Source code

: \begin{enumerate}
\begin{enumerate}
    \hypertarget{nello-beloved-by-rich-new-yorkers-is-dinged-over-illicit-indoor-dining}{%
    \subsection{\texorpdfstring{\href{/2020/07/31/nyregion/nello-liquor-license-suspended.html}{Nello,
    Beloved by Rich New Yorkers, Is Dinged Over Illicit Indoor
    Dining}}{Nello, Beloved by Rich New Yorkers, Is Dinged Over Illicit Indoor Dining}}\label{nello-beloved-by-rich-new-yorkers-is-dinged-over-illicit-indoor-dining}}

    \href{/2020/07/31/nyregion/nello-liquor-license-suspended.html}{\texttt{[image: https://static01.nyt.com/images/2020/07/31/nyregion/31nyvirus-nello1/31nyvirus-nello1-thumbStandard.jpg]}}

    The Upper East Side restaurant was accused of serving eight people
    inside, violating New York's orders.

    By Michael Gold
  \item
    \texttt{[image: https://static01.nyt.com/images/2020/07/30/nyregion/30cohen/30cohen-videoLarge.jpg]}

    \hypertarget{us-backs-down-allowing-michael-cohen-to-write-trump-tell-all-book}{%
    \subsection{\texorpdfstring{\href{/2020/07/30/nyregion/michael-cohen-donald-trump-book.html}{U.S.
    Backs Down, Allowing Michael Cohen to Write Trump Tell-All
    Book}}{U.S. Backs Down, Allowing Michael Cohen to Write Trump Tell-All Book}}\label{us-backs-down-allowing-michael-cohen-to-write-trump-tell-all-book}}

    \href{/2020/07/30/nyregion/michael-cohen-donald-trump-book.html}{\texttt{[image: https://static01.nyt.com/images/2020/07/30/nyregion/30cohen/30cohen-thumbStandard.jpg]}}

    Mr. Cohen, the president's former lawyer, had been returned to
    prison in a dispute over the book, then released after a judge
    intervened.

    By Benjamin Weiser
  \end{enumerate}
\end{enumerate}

### WORK INSTRUCTIONS:
Lines of the material that contain the word "texttt" are to be gathered.

### RESPONSE TO THE EXERCISE:
    \href{/2020/07/31/nyregion/nello-liquor-license-suspended.html}{\texttt{[image: https://static01.nyt.com/images/2020/07/31/nyregion/31nyvirus-nello1/31nyvirus-nello1-thumbStandard.jpg]}}
    \texttt{[image: https://static01.nyt.com/images/2020/07/30/nyregion/30cohen/30cohen-videoLarge.jpg]}
    \href{/2020/07/30/nyregion/michael-cohen-donald-trump-book.html}{\texttt{[image: https://static01.nyt.com/images/2020/07/30/nyregion/30cohen/30cohen-thumbStandard.jpg]}}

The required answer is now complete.